Content starts

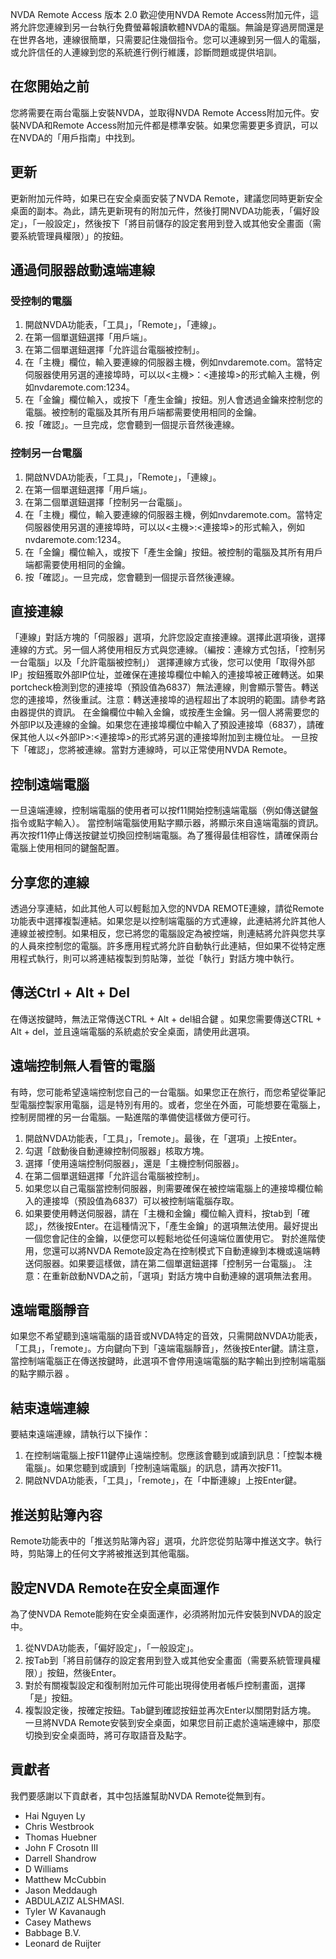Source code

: ﻿NVDA Remote Access
版本 2.0
歡迎使用NVDA Remote Access附加元件，這將允許您連線到另一台執行免費螢幕報讀軟體NVDA的電腦。無論是穿過房間還是在世界各地，連線很簡單，只需要記住幾個指令。您可以連線到另一個人的電腦，或允許信任的人連線到您的系統進行例行維護，診斷問題或提供培訓。
## 在您開始之前
您將需要在兩台電腦上安裝NVDA，並取得NVDA Remote Access附加元件。安裝NVDA和Remote Access附加元件都是標準安裝。如果您需要更多資訊，可以在NVDA的「用戶指南」中找到。
## 更新
更新附加元件時，如果已在安全桌面安裝了NVDA Remote，建議您同時更新安全桌面的副本。為此，請先更新現有的附加元件，然後打開NVDA功能表，「偏好設定」，「一般設定」，然後按下「將目前儲存的設定套用到登入或其他安全畫面（需要系統管理員權限）」的按鈕。
## 通過伺服器啟動遠端連線
### 受控制的電腦
1. 開啟NVDA功能表，「工具」，「Remote」，「連線」。
2. 在第一個單選鈕選擇「用戶端」。
3. 在第二個單選鈕選擇「允許這台電腦被控制」。
4. 在「主機」欄位，輸入要連線的伺服器主機，例如nvdaremote.com。當特定伺服器使用另選的連接埠時，可以以<主機>：<連接埠>的形式輸入主機，例如nvdaremote.com:1234。
5. 在「金鑰」欄位輸入，或按下「產生金鑰」按鈕。別人會透過金鑰來控制您的電腦。被控制的電腦及其所有用戶端都需要使用相同的金鑰。
6. 按「確認」。一旦完成，您會聽到一個提示音然後連線。
### 控制另一台電腦
1. 開啟NVDA功能表，「工具」，「Remote」，「連線」。
2. 在第一個單選鈕選擇「用戶端」。
3. 在第二個單選鈕選擇「控制另一台電腦」。
4. 在「主機」欄位，輸入要連線的伺服器主機，例如nvdaremote.com。當特定伺服器使用另選的連接埠時，可以以<主機>:<連接埠>的形式輸入，例如nvdaremote.com:1234。
5. 在「金鑰」欄位輸入，或按下「產生金鑰」按鈕。被控制的電腦及其所有用戶端都需要使用相同的金鑰。
6. 按「確認」。一旦完成，您會聽到一個提示音然後連線。
## 直接連線
「連線」對話方塊的「伺服器」選項，允許您設定直接連線。選擇此選項後，選擇連線的方式。另一個人將使用相反方式與您連線。（編按：連線方式包括，「控制另一台電腦」以及「允許電腦被控制」）
選擇連線方式後，您可以使用「取得外部IP」按鈕獲取外部IP位址，並確保在連接埠欄位中輸入的連接埠被正確轉送。如果portcheck檢測到您的連接埠（預設值為6837）無法連線，則會顯示警告。轉送您的連接埠，然後重試。注意：轉送連接埠的過程超出了本說明的範圍。請參考路由器提供的資訊。
在金鑰欄位中輸入金鑰，或按產生金鑰。另一個人將需要您的外部IP以及連線的金鑰。如果您在連接埠欄位中輸入了預設連接埠（6837），請確保其他人以<外部IP>:<連接埠>的形式將另選的連接埠附加到主機位址。
一旦按下「確認」，您將被連線。當對方連線時，可以正常使用NVDA Remote。
## 控制遠端電腦
一旦遠端連線，控制端電腦的使用者可以按f11開始控制遠端電腦（例如傳送鍵盤指令或點字輸入）。
當控制端電腦使用點字顯示器，將顯示來自遠端電腦的資訊。再次按f11停止傳送按鍵並切換回控制端電腦。為了獲得最佳相容性，請確保兩台電腦上使用相同的鍵盤配置。
## 分享您的連線
透過分享連結，如此其他人可以輕鬆加入您的NVDA REMOTE連線，請從Remote功能表中選擇複製連結。如果您是以控制端電腦的方式連線，此連結將允許其他人連線並被控制。如果相反，您已將您的電腦設定為被控端，則連結將允許與您共享的人員來控制您的電腦。許多應用程式將允許自動執行此連結，但如果不從特定應用程式執行，則可以將連結複製到剪貼簿，並從「執行」對話方塊中執行。
## 傳送Ctrl + Alt + Del
在傳送按鍵時，無法正常傳送CTRL + Alt + del組合鍵	。如果您需要傳送CTRL + Alt + del，並且遠端電腦的系統處於安全桌面，請使用此選項。
## 遠端控制無人看管的電腦
有時，您可能希望遠端控制您自己的一台電腦。如果您正在旅行，而您希望從筆記型電腦控製家用電腦，這是特別有用的。或者，您坐在外面，可能想要在電腦上，控制房間裡的另一台電腦。一點進階的準備使這樣做方便可行。
1. 開啟NVDA功能表，「工具」，「remote」。最後，在「選項」上按Enter。
2. 勾選「啟動後自動連線控制伺服器」核取方塊。
3. 選擇「使用遠端控制伺服器」，還是「主機控制伺服器」。
4. 在第二個單選鈕選擇「允許這台電腦被控制」。
5. 如果您以自己電腦當控制伺服器，則需要確保在被控端電腦上的連接埠欄位輸入的連接埠（預設值為6837）可以被控制端電腦存取。
6. 如果要使用轉送伺服器，請在「主機和金鑰」欄位輸入資料，按tab到「確認」，然後按Enter。在這種情況下，「產生金鑰」的選項無法使用。最好提出一個您會記住的金鑰，以便您可以輕鬆地從任何遠端位置使用它。
對於進階使用，您還可以將NVDA Remote設定為在控制模式下自動連線到本機或遠端轉送伺服器。如果要這樣做，請在第二個單選鈕選擇「控制另一台電腦」。
注意：在重新啟動NVDA之前，「選項」對話方塊中自動連線的選項無法套用。
## 遠端電腦靜音
如果您不希望聽到遠端電腦的語音或NVDA特定的音效，只需開啟NVDA功能表，「工具」，「remote」。方向鍵向下到「遠端電腦靜音」，然後按Enter鍵。請注意，當控制端電腦正在傳送按鍵時，此選項不會停用遠端電腦的點字輸出到控制端電腦的點字顯示器	。
## 結束遠端連線
要結束遠端連線，請執行以下操作：
1. 在控制端電腦上按F11鍵停止遠端控制。您應該會聽到或讀到訊息：「控製本機電腦」。如果您聽到或讀到「控制遠端電腦」的訊息，請再次按F11。
2. 開啟NVDA功能表，「工具」，「remote」，在「中斷連線」上按Enter鍵。
## 推送剪貼簿內容
Remote功能表中的「推送剪貼簿內容」選項，允許您從剪貼簿中推送文字。執行時，剪貼簿上的任何文字將被推送到其他電腦。
## 設定NVDA Remote在安全桌面運作
為了使NVDA Remote能夠在安全桌面運作，必須將附加元件安裝到NVDA的設定中。
1. 從NVDA功能表，「偏好設定」，「一般設定」。
2. 按Tab到「將目前儲存的設定套用到登入或其他安全畫面（需要系統管理員權限）」按鈕，然後Enter。
3. 對於有關複製設定和復制附加元件可能出現得使用者帳戶控制畫面，選擇「是」按鈕。
4. 複製設定後，按確定按鈕。Tab鍵到確認按鈕並再次Enter以關閉對話方塊。
一旦將NVDA Remote安裝到安全桌面，如果您目前正處於遠端連線中，那麼切換到安全桌面時，將可存取語音及點字。
## 貢獻者
我們要感謝以下貢獻者，其中包括誰幫助NVDA Remote從無到有。
* Hai Nguyen Ly
* Chris Westbrook
* Thomas Huebner
* John F Crosotn III
* Darrell Shandrow
* D Williams
* Matthew McCubbin
* Jason Meddaugh
* ABDULAZIZ ALSHMASI.
* Tyler W Kavanaugh
* Casey Mathews
* Babbage B.V.
* Leonard de Ruijter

Content ends

▶ [Your assignment]
Copy word for word the stretch of entries above from the line that has "3. 選擇「使用遠端控制伺服器」，還是「主機控制伺服器」。" through the line that has "## 設定NVDA Remote在安全桌面運作", both ends included, and nothing outside it.

▶ [Answer space]
3. 選擇「使用遠端控制伺服器」，還是「主機控制伺服器」。
4. 在第二個單選鈕選擇「允許這台電腦被控制」。
5. 如果您以自己電腦當控制伺服器，則需要確保在被控端電腦上的連接埠欄位輸入的連接埠（預設值為6837）可以被控制端電腦存取。
6. 如果要使用轉送伺服器，請在「主機和金鑰」欄位輸入資料，按tab到「確認」，然後按Enter。在這種情況下，「產生金鑰」的選項無法使用。最好提出一個您會記住的金鑰，以便您可以輕鬆地從任何遠端位置使用它。
對於進階使用，您還可以將NVDA Remote設定為在控制模式下自動連線到本機或遠端轉送伺服器。如果要這樣做，請在第二個單選鈕選擇「控制另一台電腦」。
注意：在重新啟動NVDA之前，「選項」對話方塊中自動連線的選項無法套用。
## 遠端電腦靜音
如果您不希望聽到遠端電腦的語音或NVDA特定的音效，只需開啟NVDA功能表，「工具」，「remote」。方向鍵向下到「遠端電腦靜音」，然後按Enter鍵。請注意，當控制端電腦正在傳送按鍵時，此選項不會停用遠端電腦的點字輸出到控制端電腦的點字顯示器	。
## 結束遠端連線
要結束遠端連線，請執行以下操作：
1. 在控制端電腦上按F11鍵停止遠端控制。您應該會聽到或讀到訊息：「控製本機電腦」。如果您聽到或讀到「控制遠端電腦」的訊息，請再次按F11。
2. 開啟NVDA功能表，「工具」，「remote」，在「中斷連線」上按Enter鍵。
## 推送剪貼簿內容
Remote功能表中的「推送剪貼簿內容」選項，允許您從剪貼簿中推送文字。執行時，剪貼簿上的任何文字將被推送到其他電腦。
## 設定NVDA Remote在安全桌面運作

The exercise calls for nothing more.